Shaken. And stirred?
12/17/2021
I have been thinking lately about the meaning of discipleship in our increasingly apocalyptic world. Climate change, the global pandemic and the growing threat to democracy each in its own way undermines our sense of what the world should be like. But the novel twist for the followers of Christ is that some of those who claim to be his disciples are climate change deniers, anti-vaxxers and fully paid up members of QAnon. What hope can there be for proclaiming the gospel in a polarized Church in a polarized world, when the evangelizers cannot agree among themselves. Whatever happened to “see how those Christians love one another!”?
Getting close to Christmas as we are, we might look for help to Christmas 1914 in the trenches of the First World War. There is good evidence that at least at some points along the front line on Christmas Eve, the infantry called a truce and for an hour or two, met in no-man’s-land to exchange small gifts, to smoke cigarettes together and, in at least one spot, to play a game of soccer. Only to return promptly to killing one another. Fifty years later, the Czech philosopher Jan Patočka saw the horrors of the trenches as the site of a potentially new world, illustrated by what he named “the solidarity of the shaken.” The “shaken” was his word for those whose assumptions about the world had been left behind in Flanders mud, and the solidarity that arose from the sense that the men on both sides shared the existential challenge of the trenches—after all, they represented different armies. In fact, they may not have agreed on anything except the commonality of shakenness. Patočka used this scenario to help him promote the Charter 77 movement in Soviet-controlled Czechoslovakia, a loose association of people of many different political perspectives united only in their shakenness and ready to do battle for democracy.

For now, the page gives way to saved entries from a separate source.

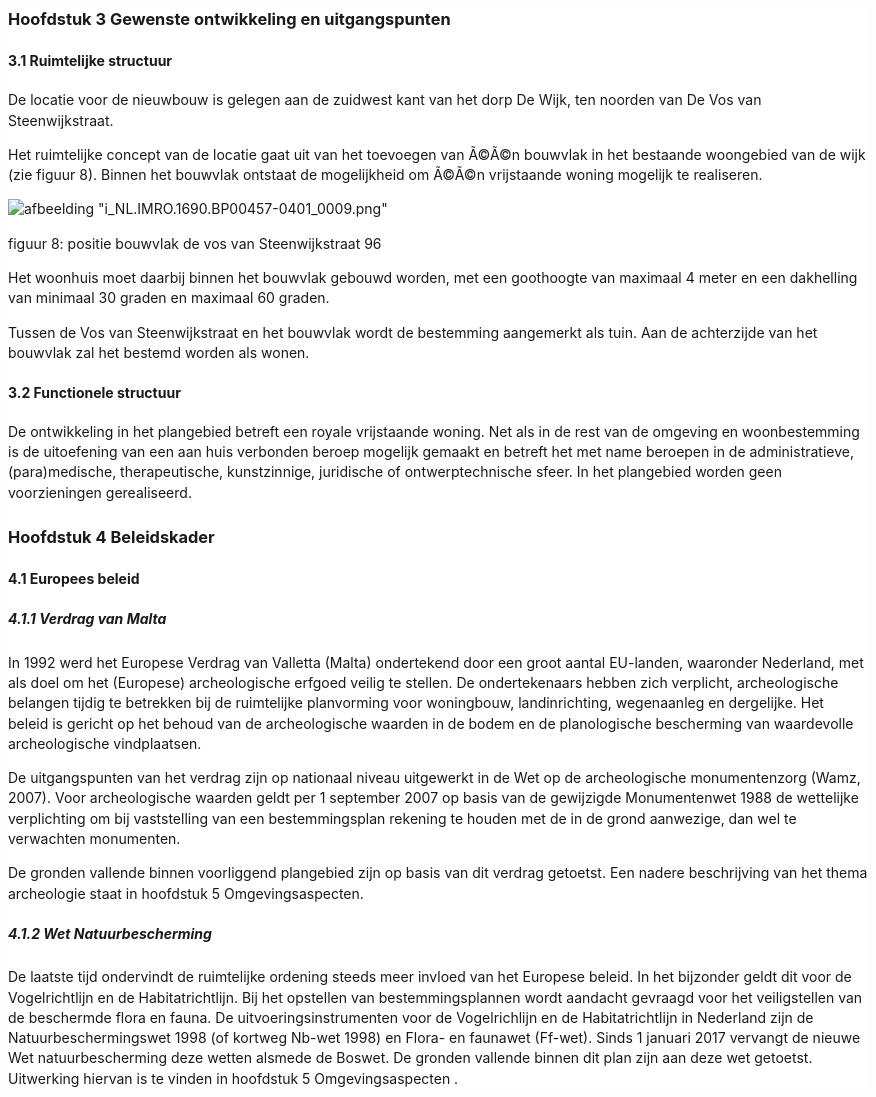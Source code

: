 ### Hoofdstuk 3 Gewenste ontwikkeling en uitgangspunten

#### 3\.1 Ruimtelijke structuur

De locatie voor de nieuwbouw is gelegen aan de zuidwest kant van het dorp De Wijk, ten noorden van De Vos van Steenwijkstraat.

Het ruimtelijke concept van de locatie gaat uit van het toevoegen van Ã©Ã©n bouwvlak in het bestaande woongebied van de wijk (zie figuur 8\). Binnen het bouwvlak ontstaat de mogelijkheid om Ã©Ã©n vrijstaande woning mogelijk te realiseren.

![afbeelding "i_NL.IMRO.1690.BP00457-0401_0009.png"](i_NL.IMRO.1690.BP00457-0401_0009.png)

figuur 8: positie bouwvlak de vos van Steenwijkstraat 96

Het woonhuis moet daarbij binnen het bouwvlak gebouwd worden, met een goothoogte van maximaal 4 meter en een dakhelling van minimaal 30 graden en maximaal 60 graden.

Tussen de Vos van Steenwijkstraat en het bouwvlak wordt de bestemming aangemerkt als tuin. Aan de achterzijde van het bouwvlak zal het bestemd worden als wonen.

#### 3\.2 Functionele structuur

De ontwikkeling in het plangebied betreft een royale vrijstaande woning. Net als in de rest van de omgeving en woonbestemming is de uitoefening van een aan huis verbonden beroep mogelijk gemaakt en betreft het met name beroepen in de administratieve, (para)medische, therapeutische, kunstzinnige, juridische of ontwerptechnische sfeer. In het plangebied worden geen voorzieningen gerealiseerd.

### Hoofdstuk 4 Beleidskader

#### 4\.1 Europees beleid

##### 4\.1\.1 Verdrag van Malta

In 1992 werd het Europese Verdrag van Valletta (Malta) ondertekend door een groot aantal EU\-landen, waaronder Nederland, met als doel om het (Europese) archeologische erfgoed veilig te stellen. De ondertekenaars hebben zich verplicht, archeologische belangen tijdig te betrekken bij de ruimtelijke planvorming voor woningbouw, landinrichting, wegenaanleg en dergelijke. Het beleid is gericht op het behoud van de archeologische waarden in de bodem en de planologische bescherming van waardevolle archeologische vindplaatsen.

De uitgangspunten van het verdrag zijn op nationaal niveau uitgewerkt in de Wet op de archeologische monumentenzorg (Wamz, 2007\). Voor archeologische waarden geldt per 1 september 2007 op basis van de gewijzigde Monumentenwet 1988 de wettelijke verplichting om bij vaststelling van een bestemmingsplan rekening te houden met de in de grond aanwezige, dan wel te verwachten monumenten.

De gronden vallende binnen voorliggend plangebied zijn op basis van dit verdrag getoetst. Een nadere beschrijving van het thema archeologie staat in hoofdstuk 5 Omgevingsaspecten.

##### 4\.1\.2 Wet Natuurbescherming

De laatste tijd ondervindt de ruimtelijke ordening steeds meer invloed van het Europese beleid. In het bijzonder geldt dit voor de Vogelrichtlijn en de Habitatrichtlijn. Bij het opstellen van bestemmingsplannen wordt aandacht gevraagd voor het veiligstellen van de beschermde flora en fauna. De uitvoeringsinstrumenten voor de Vogelrichlijn en de Habitatrichtlijn in Nederland zijn de Natuurbeschermingswet 1998 (of kortweg Nb\-wet 1998\) en Flora\- en faunawet (Ff\-wet). Sinds 1 januari 2017 vervangt de nieuwe Wet natuurbescherming deze wetten alsmede de Boswet. De gronden vallende binnen dit plan zijn aan deze wet getoetst. Uitwerking hiervan is te vinden in hoofdstuk 5 Omgevingsaspecten .

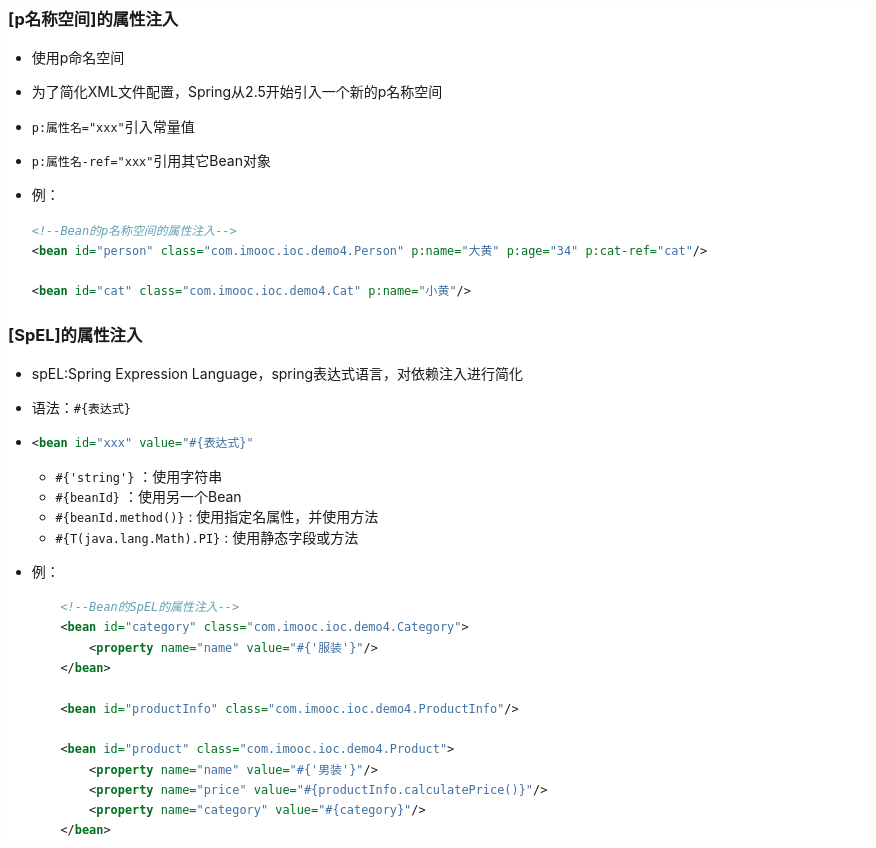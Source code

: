



### [p名称空间]的属性注入

- 使用p命名空间

- 为了简化XML文件配置，Spring从2.5开始引入一个新的p名称空间

- `p:属性名="xxx"`引入常量值

- `p:属性名-ref="xxx"`引用其它Bean对象

- 例：

  ```xml
  <!--Bean的p名称空间的属性注入-->
  <bean id="person" class="com.imooc.ioc.demo4.Person" p:name="大黄" p:age="34" p:cat-ref="cat"/>
  
  <bean id="cat" class="com.imooc.ioc.demo4.Cat" p:name="小黄"/>
  ```





### [SpEL]的属性注入

- spEL:Spring Expression Language，spring表达式语言，对依赖注入进行简化

- 语法：`#{表达式}`

- ```xml
  <bean id="xxx" value="#{表达式}"
  ```

  - `#{'string'}` ：使用字符串
  - `#{beanId}` ：使用另一个Bean
  - `#{beanId.method()}` : 使用指定名属性，并使用方法
  - `#{T(java.lang.Math).PI}` : 使用静态字段或方法

- 例：

  ```xml
      <!--Bean的SpEL的属性注入-->
      <bean id="category" class="com.imooc.ioc.demo4.Category">
          <property name="name" value="#{'服装'}"/>
      </bean>
  
      <bean id="productInfo" class="com.imooc.ioc.demo4.ProductInfo"/>
  
      <bean id="product" class="com.imooc.ioc.demo4.Product">
          <property name="name" value="#{'男装'}"/>
          <property name="price" value="#{productInfo.calculatePrice()}"/>
          <property name="category" value="#{category}"/>
      </bean>
  ```

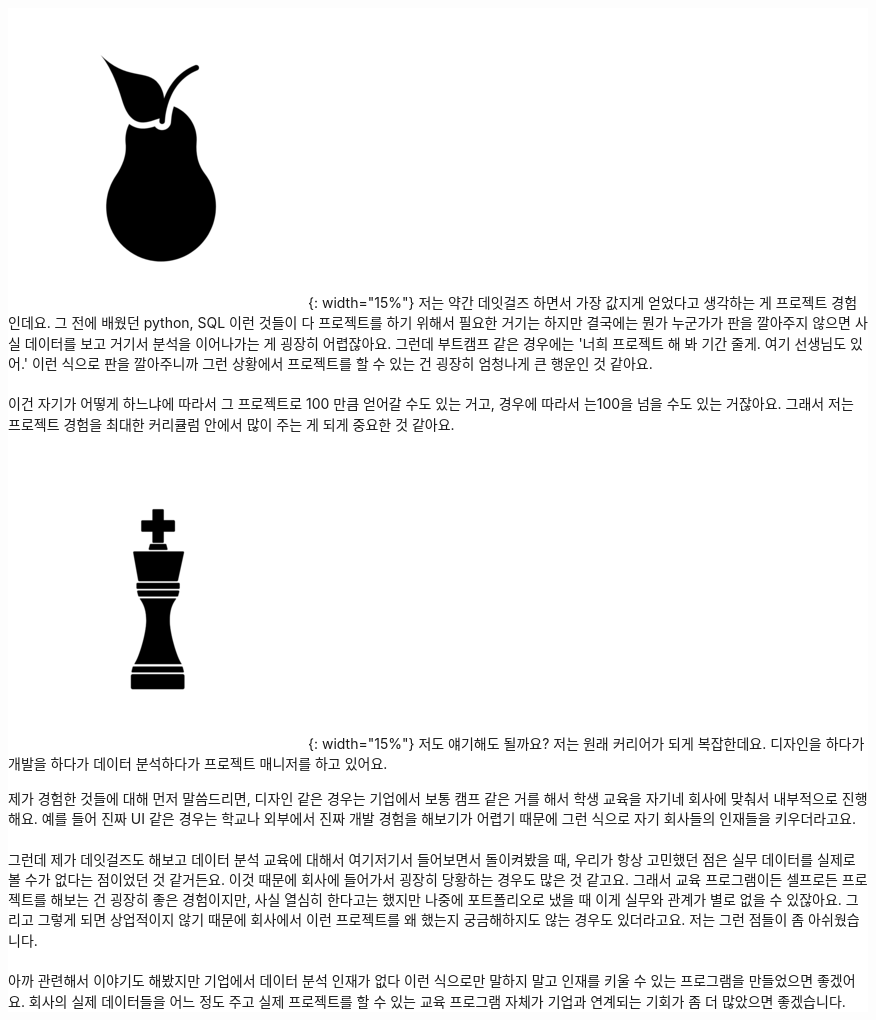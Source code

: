 ![bae](../webinar-2020-1st/img/emoji/pear.png){: width="15%"}
저는 약간 데잇걸즈 하면서 가장 값지게 얻었다고 생각하는 게 프로젝트 경험인데요. 그 전에 배웠던 python, SQL 이런 것들이 다 프로젝트를 하기 위해서 필요한 거기는 하지만 결국에는 뭔가 누군가가 판을 깔아주지 않으면 사실 데이터를 보고 거기서 분석을 이어나가는 게 굉장히 어렵잖아요. 그런데 부트캠프 같은 경우에는 '너희 프로젝트 해 봐 기간 줄게. 여기 선생님도 있어.' 이런 식으로 판을 깔아주니까 그런 상황에서 프로젝트를 할 수 있는 건 굉장히 엄청나게 큰 행운인 것 같아요.  
<span style="color:white">.</span>  
이건 자기가 어떻게 하느냐에 따라서 그 프로젝트로 100 만큼 얻어갈 수도 있는 거고, 경우에 따라서 는100을 넘을 수도 있는 거잖아요. 그래서 저는 프로젝트 경험을 최대한 커리큘럼 안에서 많이 주는 게 되게 중요한 것 같아요.  

![king](../webinar-2020-1st/img/emoji/king.png){: width="15%"}
저도 얘기해도 될까요? 저는 원래 커리어가 되게 복잡한데요. 디자인을 하다가 개발을 하다가 데이터 분석하다가 프로젝트 매니저를 하고 있어요.  

제가 경험한 것들에 대해 먼저 말씀드리면, 디자인 같은 경우는 기업에서 보통 캠프 같은 거를 해서 학생 교육을 자기네 회사에 맞춰서 내부적으로 진행해요. 예를 들어 진짜 UI 같은 경우는 학교나 외부에서 진짜 개발 경험을 해보기가 어렵기 때문에 그런 식으로 자기 회사들의 인재들을 키우더라고요.  
<span style="color:white">.</span>  
그런데 제가 데잇걸즈도 해보고 데이터 분석 교육에 대해서 여기저기서 들어보면서 돌이켜봤을 때, 우리가 항상 고민했던 점은 실무 데이터를 실제로 볼 수가 없다는 점이었던 것 같거든요. 이것 때문에 회사에 들어가서 굉장히 당황하는 경우도 많은 것 같고요. 그래서 교육 프로그램이든 셀프로든 프로젝트를 해보는 건 굉장히 좋은 경험이지만, 사실 열심히 한다고는 했지만 나중에 포트폴리오로 냈을 때 이게 실무와 관계가 별로 없을 수 있잖아요. 그리고 그렇게 되면 상업적이지 않기 때문에 회사에서 이런 프로젝트를 왜 했는지 궁금해하지도 않는 경우도 있더라고요. 저는 그런 점들이 좀 아쉬웠습니다.  
<span style="color:white">.</span>  
아까 관련해서 이야기도 해봤지만 기업에서 데이터 분석 인재가 없다 이런 식으로만 말하지 말고 인재를 키울 수 있는 프로그램을 만들었으면 좋겠어요. 회사의 실제 데이터들을 어느 정도 주고 실제 프로젝트를 할 수 있는 교육 프로그램 자체가 기업과 연계되는 기회가 좀 더 많았으면 좋겠습니다.
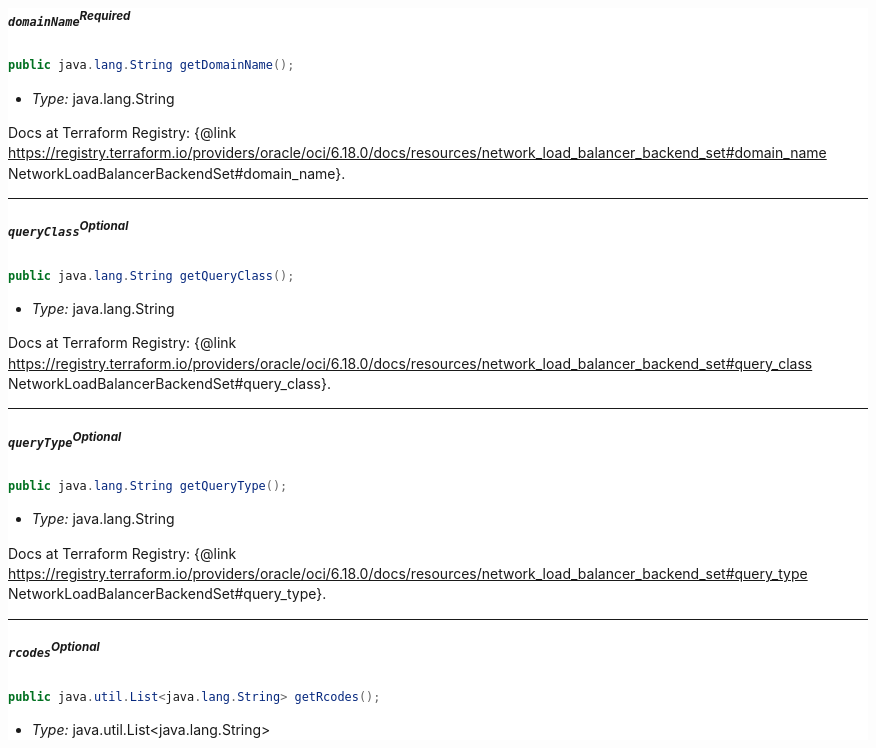 
##### `domainName`<sup>Required</sup> <a name="domainName" id="rhizo-co-terraform-provider-oci.networkLoadBalancerBackendSet.NetworkLoadBalancerBackendSetHealthCheckerDns.property.domainName"></a>

```java
public java.lang.String getDomainName();
```

- *Type:* java.lang.String

Docs at Terraform Registry: {@link https://registry.terraform.io/providers/oracle/oci/6.18.0/docs/resources/network_load_balancer_backend_set#domain_name NetworkLoadBalancerBackendSet#domain_name}.

---

##### `queryClass`<sup>Optional</sup> <a name="queryClass" id="rhizo-co-terraform-provider-oci.networkLoadBalancerBackendSet.NetworkLoadBalancerBackendSetHealthCheckerDns.property.queryClass"></a>

```java
public java.lang.String getQueryClass();
```

- *Type:* java.lang.String

Docs at Terraform Registry: {@link https://registry.terraform.io/providers/oracle/oci/6.18.0/docs/resources/network_load_balancer_backend_set#query_class NetworkLoadBalancerBackendSet#query_class}.

---

##### `queryType`<sup>Optional</sup> <a name="queryType" id="rhizo-co-terraform-provider-oci.networkLoadBalancerBackendSet.NetworkLoadBalancerBackendSetHealthCheckerDns.property.queryType"></a>

```java
public java.lang.String getQueryType();
```

- *Type:* java.lang.String

Docs at Terraform Registry: {@link https://registry.terraform.io/providers/oracle/oci/6.18.0/docs/resources/network_load_balancer_backend_set#query_type NetworkLoadBalancerBackendSet#query_type}.

---

##### `rcodes`<sup>Optional</sup> <a name="rcodes" id="rhizo-co-terraform-provider-oci.networkLoadBalancerBackendSet.NetworkLoadBalancerBackendSetHealthCheckerDns.property.rcodes"></a>

```java
public java.util.List<java.lang.String> getRcodes();
```

- *Type:* java.util.List<java.lang.String>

How does this help us with the problem of evangelization today? Illustrating the logic of “we are all in this together,” it strongly suggests an emphasis on presence, in this case of the shaken to the shaken. The gospel has no words to solve climate change or mandate vaccination or preserve democracy; instead, it offers an example of the attitude we should bring to all life’s existential crises, one of care and concern rather than problem solving. Moreover, this is surely what we should expect of disciples of the one who called out in despair from the cross, “My God, my God, why have you forsaken me?” Jesus Christ on the cross is truly the Shaken One, and his first disciples shared that shakenness until the coming of the Spirit at Pentecost, whose power moved them to true solidarity. They did something, they proclaimed the risen Jesus, the one who overcame shakenness and showed the way for his followers to do the same.
Since we cannot proclaim justice effectively unless we are just ourselves, perhaps the first place to try out the insights around shakenness might be in internal evangelization, even as local as the badly polarized American Catholic Church. Like all other citizens of the globe, American Catholics are shaken by the impact of climate change and the pandemic, whether absorbing the problems or denying them. But we are also deeply divided about how to respond to them, or whether to respond at all. In such a hopelessly divided state, there is no way to be effective prophets to a world that so sorely needs it. However, if we could agree that our church, like our world, is shaken to its foundations, then this might be a moment to build on, just as the death of Jesus is the beginning of new life. And we might find the key to this in kenosis, in God’s self-emptying in Jesus Christ, which begins with the child in the manger in Bethlehem. Whether we are Christians who are moved to focus on the humanity of Jesus, or on the divinity of the one whose self-empting he embodies, we are united in following the God-man Jesus Christ, who shared fully in shakenness but who transcended it in the Resurrection. When we relativize rhetoric and prioritize care and concern, we move closer to our sisters and brothers in Christ with whom we may disagree about so many things, and closer too to the world that so needs to share universal shakenness —and be stirred to healing action.
Paul Lakeland is a teacher, scholar and director of the Center for Catholic Studies at Fairfield University.
This is the last Go, Rebuild My House column for 2021. Merry Christmas and Happy New Year and we will return in 2022.